(Items from a dataset)
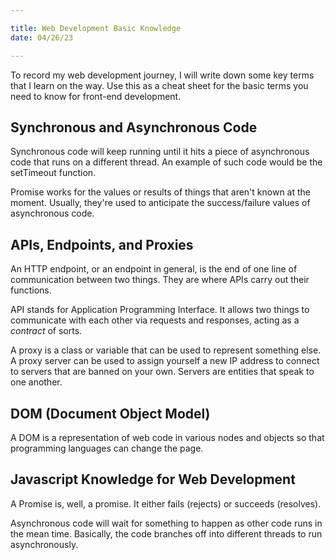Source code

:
 ```yaml
---

title: Web Development Basic Knowledge
date: 04/26/23

---
```


To record my web development journey, I will write down some key terms that I learn on the way. Use this as a cheat sheet for the basic terms you need to know for front-end development.

## Synchronous and Asynchronous Code

Synchronous code will keep running until it hits a piece of asynchronous code that runs on a different thread. An example of such code would be the setTimeout function.

Promise works for the values or results of things that aren't known at the moment. Usually, they're used to anticipate the success/failure values of asynchronous code.

## APIs, Endpoints, and Proxies

An HTTP endpoint, or an endpoint in general, is the end of one line of communication between two things. They are where APIs carry out their functions.

API stands for Application Programming Interface. It allows two things to communicate with each other via requests and responses, acting as a *contract* of sorts.

A proxy is a class or variable that can be used to represent something else. A proxy server can be used to assign yourself a new IP address to connect to servers that are banned on your own. Servers are entities that speak to one another.

## DOM (Document Object Model)

A DOM is a representation of web code in various nodes and objects so that programming languages can change the page.

## Javascript Knowledge for Web Development

A Promise is, well, a promise. It either fails (rejects) or succeeds (resolves).

Asynchronous code will wait for something to happen as other code runs in the mean time. Basically, the code branches off into different threads to run asynchronously.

> [What the exercise asks] Quote only what lies between the first line of the records and the line containing "An HTTP endpoint, or", please, including both lines and excluding images.

> [Answer space]
Source code

:
 ```yaml
---

title: Web Development Basic Knowledge
date: 04/26/23

---
```


To record my web development journey, I will write down some key terms that I learn on the way. Use this as a cheat sheet for the basic terms you need to know for front-end development.

## Synchronous and Asynchronous Code

Synchronous code will keep running until it hits a piece of asynchronous code that runs on a different thread. An example of such code would be the setTimeout function.

Promise works for the values or results of things that aren't known at the moment. Usually, they're used to anticipate the success/failure values of asynchronous code.

## APIs, Endpoints, and Proxies

An HTTP endpoint, or an endpoint in general, is the end of one line of communication between two things. They are where APIs carry out their functions.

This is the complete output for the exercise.